Plain-text document sources
↓
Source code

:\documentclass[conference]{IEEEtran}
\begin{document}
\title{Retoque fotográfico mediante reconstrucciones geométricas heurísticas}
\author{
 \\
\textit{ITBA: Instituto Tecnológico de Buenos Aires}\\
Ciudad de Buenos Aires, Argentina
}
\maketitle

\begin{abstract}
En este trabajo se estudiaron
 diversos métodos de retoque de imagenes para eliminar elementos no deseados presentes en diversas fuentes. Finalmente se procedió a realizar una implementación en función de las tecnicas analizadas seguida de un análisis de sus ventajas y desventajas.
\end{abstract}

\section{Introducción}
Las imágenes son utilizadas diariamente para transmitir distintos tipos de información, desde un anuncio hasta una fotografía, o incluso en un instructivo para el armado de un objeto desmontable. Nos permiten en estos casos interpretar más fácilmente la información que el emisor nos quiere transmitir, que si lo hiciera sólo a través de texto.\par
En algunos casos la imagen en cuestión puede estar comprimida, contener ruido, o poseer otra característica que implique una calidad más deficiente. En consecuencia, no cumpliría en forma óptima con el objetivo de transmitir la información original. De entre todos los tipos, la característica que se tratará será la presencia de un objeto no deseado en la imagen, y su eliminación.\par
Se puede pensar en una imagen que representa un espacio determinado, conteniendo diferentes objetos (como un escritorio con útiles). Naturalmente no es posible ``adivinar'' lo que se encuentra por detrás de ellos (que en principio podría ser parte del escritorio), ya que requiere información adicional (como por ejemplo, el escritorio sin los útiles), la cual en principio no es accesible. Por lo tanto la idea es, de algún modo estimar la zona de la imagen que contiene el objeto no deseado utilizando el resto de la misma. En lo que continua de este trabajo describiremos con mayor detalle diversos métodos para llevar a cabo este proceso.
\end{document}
↑
↓
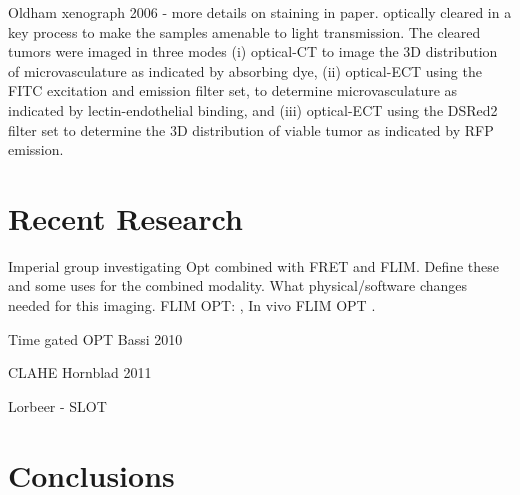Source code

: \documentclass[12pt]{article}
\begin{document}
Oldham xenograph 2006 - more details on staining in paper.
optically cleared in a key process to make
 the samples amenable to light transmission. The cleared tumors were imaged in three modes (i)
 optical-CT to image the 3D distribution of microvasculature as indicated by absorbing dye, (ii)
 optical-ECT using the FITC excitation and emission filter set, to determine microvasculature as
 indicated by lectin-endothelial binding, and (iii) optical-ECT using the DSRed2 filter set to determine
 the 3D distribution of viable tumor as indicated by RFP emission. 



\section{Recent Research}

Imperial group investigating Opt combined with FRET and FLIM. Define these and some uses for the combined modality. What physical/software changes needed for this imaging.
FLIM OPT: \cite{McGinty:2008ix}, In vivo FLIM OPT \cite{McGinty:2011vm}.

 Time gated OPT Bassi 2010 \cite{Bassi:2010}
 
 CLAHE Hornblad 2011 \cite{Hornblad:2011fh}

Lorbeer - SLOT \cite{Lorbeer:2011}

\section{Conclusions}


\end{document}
↑
» **REQUIRED WORK**: Extract every line from the records above that contains the word "FLIM".

» **PROBLEM SOLUTION**:
Imperial group investigating Opt combined with FRET and FLIM. Define these and some uses for the combined modality. What physical/software changes needed for this imaging.
FLIM OPT: \cite{McGinty:2008ix}, In vivo FLIM OPT \cite{McGinty:2011vm}.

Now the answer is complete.